L’effetto è una modernità monocromatica, perché persino il colore grigio del cielo di Milano sembra luminoso quando si specchia su questa superficie. Regna una rigida geometria in movimento.
L’insieme di tutti questi elementi reali e percettivi danno vita a Piazza Gae Aulenti. Da molti viene definita come “la piazza del futuro”, ma se avrete uno sguardo che saprà andare oltre gli edifici e le strutture che vi circondano, potreste addirittura cogliere dei piccoli ancestrali dettagli che vi ricondurranno fino all’agorà greca. E questo è solo il primo dei tanti contrasti affascinanti che la contraddistinguono.
È il suono dell’acqua che vince sulle suonerie incessanti dei cellulari. La moltitudine di persone colorate che hanno la meglio su quel cielo sempre grigio. Il silenzio che puoi ascoltare nella Milano costantemente fragorosa.

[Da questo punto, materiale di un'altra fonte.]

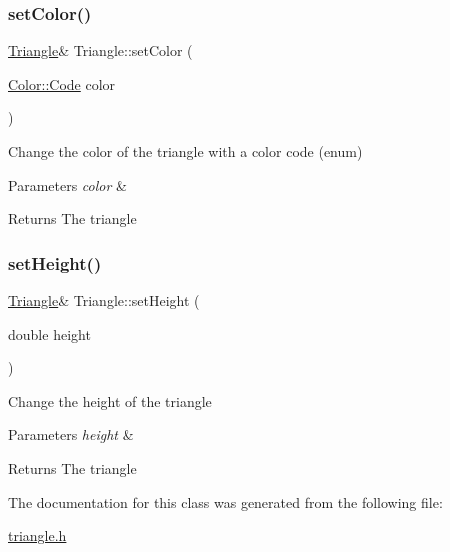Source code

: \subsubsection{\texorpdfstring{set\+Color()}{setColor()}\hspace{0.1cm}{\footnotesize\ttfamily [2/2]}}
{\footnotesize\ttfamily \hyperlink{classTriangle}{Triangle}\& Triangle\+::set\+Color (\begin{DoxyParamCaption}\item[{\hyperlink{classColor_a20a7b04657c1d83fae5d54514d3f1622}{Color\+::\+Code}}]{color }\end{DoxyParamCaption})}

Change the color of the triangle with a color code (enum) 
\begin{DoxyParams}{Parameters}
{\em color} & \\
\hline
\end{DoxyParams}
\begin{DoxyReturn}{Returns}
The triangle 
\end{DoxyReturn}
\mbox{\label{classTriangle_a3620f5aea366eb716b6279f54613257d}} 
\subsubsection{\texorpdfstring{set\+Height()}{setHeight()}}
{\footnotesize\ttfamily \hyperlink{classTriangle}{Triangle}\& Triangle\+::set\+Height (\begin{DoxyParamCaption}\item[{double}]{height }\end{DoxyParamCaption})}

Change the height of the triangle 
\begin{DoxyParams}{Parameters}
{\em height} & \\
\hline
\end{DoxyParams}
\begin{DoxyReturn}{Returns}
The triangle 
\end{DoxyReturn}


The documentation for this class was generated from the following file\+:\begin{DoxyCompactItemize}
\item 
\hyperlink{triangle_8h}{triangle.\+h}\end{DoxyCompactItemize}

Milano cambia velocemente e piazza Gae Aulenti e il quartiere in cui è situata ne sono la prova. Un cambiamento che non si arresta e va avanti, per costruire il nuovo e ricostruire il vecchio.
In questo luogo potreste incontrare Milano, profondamente e sinceramente. Conoscerla come non avete mai fatto. E proprio per questo, per chi non è nato qui, Gae Aulenti potrebbe essere anche un ponte che vi avvicina ad una città che non è quella natale.

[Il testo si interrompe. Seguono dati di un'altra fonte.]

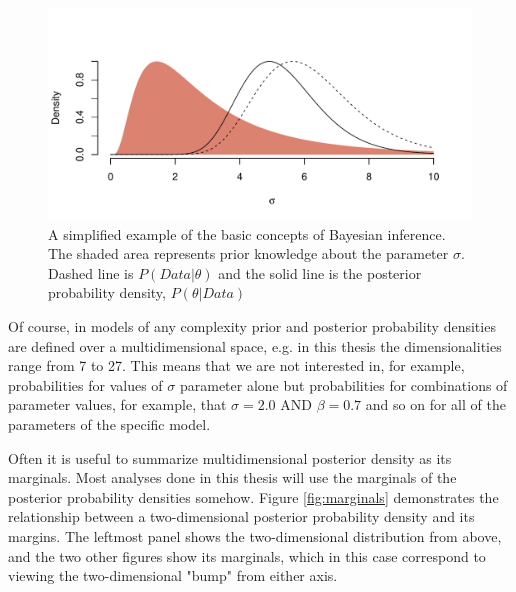 \documentclass{article}\usepackage{knitr}
\begin{document}
\begin{figure}
\centering
\begin{knitrout}
\color{fgcolor}
\includegraphics[width=\maxwidth]{figure/unnamed-chunk-12-1} 

\end{knitrout}
\caption{A simplified example of the basic concepts of Bayesian inference. The shaded area represents prior knowledge about the parameter $\sigma$. Dashed line is $P(Data | \theta)$ and the solid line is the posterior probability density, $P(\theta | Data)$}
\label{fig:priorpost}
\end{figure}

Of course, in models of any complexity prior and posterior probability densities are defined over a multidimensional space, e.g. in this thesis the dimensionalities range from 7 to 27. This means that we are not interested in, for example, probabilities for values of $\sigma$ parameter alone but probabilities for combinations of parameter values, for example, that $\sigma = 2.0$ AND $\beta = 0.7$ and so on for all of the parameters of the specific model.

Often it is useful to summarize multidimensional posterior density as its marginals. Most analyses done in this thesis will use the marginals of  the posterior probability densities somehow. Figure \ref{fig:marginals} demonstrates the relationship between a two-dimensional posterior probability density and its margins. The leftmost panel shows the two-dimensional distribution from above, and the two other figures show its marginals, which in this case correspond to viewing the two-dimensional "bump" from either axis. 
\end{document}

Al centro di questa piazza c’è una “panchina sociale”, uno dei tanti dettagli ancestrali di cui prima vi parlavo. Io vi consiglio di stendervi qui con il vostro libro. Sistematevi nel posto più vicino all’acqua che trovate. Incastonate il libro nel cielo. Vi sembrerà di essere sottosopra: il cielo non è vuoto, è graffiato dalla torre dell’Unicredit.

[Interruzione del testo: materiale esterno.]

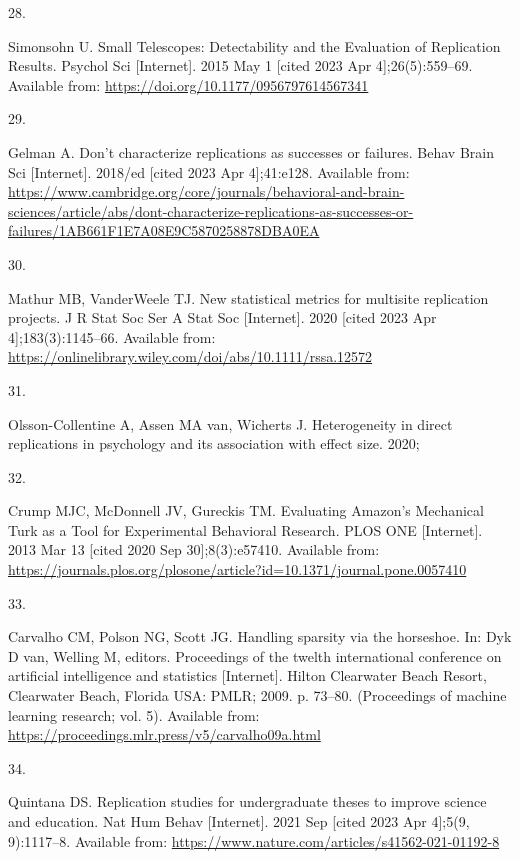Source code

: \documentclass[
  english,
  a4paper,
]{article}
\newlength{\cslhangindent}
\newlength{\csllabelwidth}
\newlength{\cslentryspacingunit} %
\newenvironment{CSLReferences}[2] %
 {%
  \setlength{\parindent}{0pt}
  \ifodd #1
  \let\oldpar\par
  \def\par{\hangindent=\cslhangindent\oldpar}
  \fi
  \setlength{\parskip}{#2\cslentryspacingunit}
 }%
 {}
\newcommand{\CSLLeftMargin}[1]{\parbox[t]{\csllabelwidth}{#1}}
\newcommand{\CSLRightInline}[1]{\parbox[t]{\linewidth - \csllabelwidth}{#1}\break}
\begin{document}
\begin{CSLReferences}{0}{0}
\leavevmode{}%
\CSLLeftMargin{28. }%
\CSLRightInline{Simonsohn U. Small {Telescopes}: {Detectability} and the {Evaluation} of {Replication Results}. Psychol Sci {[}Internet{]}. 2015 May 1 {[}cited 2023 Apr 4{]};26(5):559--69. Available from: \url{https://doi.org/10.1177/0956797614567341}}

\leavevmode{}%
\CSLLeftMargin{29. }%
\CSLRightInline{Gelman A. Don't characterize replications as successes or failures. Behav Brain Sci {[}Internet{]}. 2018/ed {[}cited 2023 Apr 4{]};41:e128. Available from: \url{https://www.cambridge.org/core/journals/behavioral-and-brain-sciences/article/abs/dont-characterize-replications-as-successes-or-failures/1AB661F1E7A08E9C5870258878DBA0EA}}

\leavevmode{}%
\CSLLeftMargin{30. }%
\CSLRightInline{Mathur MB, VanderWeele TJ. New statistical metrics for multisite replication projects. J R Stat Soc Ser A Stat Soc {[}Internet{]}. 2020 {[}cited 2023 Apr 4{]};183(3):1145--66. Available from: \url{https://onlinelibrary.wiley.com/doi/abs/10.1111/rssa.12572}}

\leavevmode{}%
\CSLLeftMargin{31. }%
\CSLRightInline{Olsson-Collentine A, Assen MA van, Wicherts J. Heterogeneity in direct replications in psychology and its association with effect size. 2020; }

\leavevmode{}%
\CSLLeftMargin{32. }%
\CSLRightInline{Crump MJC, McDonnell JV, Gureckis TM. Evaluating {Amazon}'s {Mechanical Turk} as a {Tool} for {Experimental Behavioral Research}. PLOS ONE {[}Internet{]}. 2013 Mar 13 {[}cited 2020 Sep 30{]};8(3):e57410. Available from: \url{https://journals.plos.org/plosone/article?id=10.1371/journal.pone.0057410}}

\leavevmode{}%
\CSLLeftMargin{33. }%
\CSLRightInline{Carvalho CM, Polson NG, Scott JG. Handling sparsity via the horseshoe. In: Dyk D van, Welling M, editors. Proceedings of the twelth international conference on artificial intelligence and statistics {[}Internet{]}. Hilton Clearwater Beach Resort, Clearwater Beach, Florida USA: PMLR; 2009. p. 73--80. (Proceedings of machine learning research; vol. 5). Available from: \url{https://proceedings.mlr.press/v5/carvalho09a.html}}

\leavevmode{}%
\CSLLeftMargin{34. }%
\CSLRightInline{Quintana DS. Replication studies for undergraduate theses to improve science and education. Nat Hum Behav {[}Internet{]}. 2021 Sep {[}cited 2023 Apr 4{]};5(9, 9):1117--8. Available from: \url{https://www.nature.com/articles/s41562-021-01192-8}}


\end{CSLReferences}
\end{document}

Godetevi Milano in un modo in cui non avete mai fatto, al rovescio.

Da leggere consiglio…

Ho scelto questo libro guidata dai contrasti che vivo quando sono in questa piazza. Sto parlando del Grande Gatsby di Francis Scott Fitzgerald. Un libro che taglia a metà la figura del suo protagonista, dividendolo tra le sue azioni e la persona che poi scopri essere davvero. Apparentemente dedito allo sfarzo e ai vizi, Gatsby è in realtà un uomo ancorato a un passato fatto di sogni e di speranze, che cerca di riproporre in ogni modo nel suo tempo presente. Potreste innamorarvi della sua ingenuità e del suo legame con quella luce verde che per lui mai si spegne. Potreste anche ritenerlo uno sciocco illuso. Ma chi crede con cuore e anima in qualcosa, non lo è mai.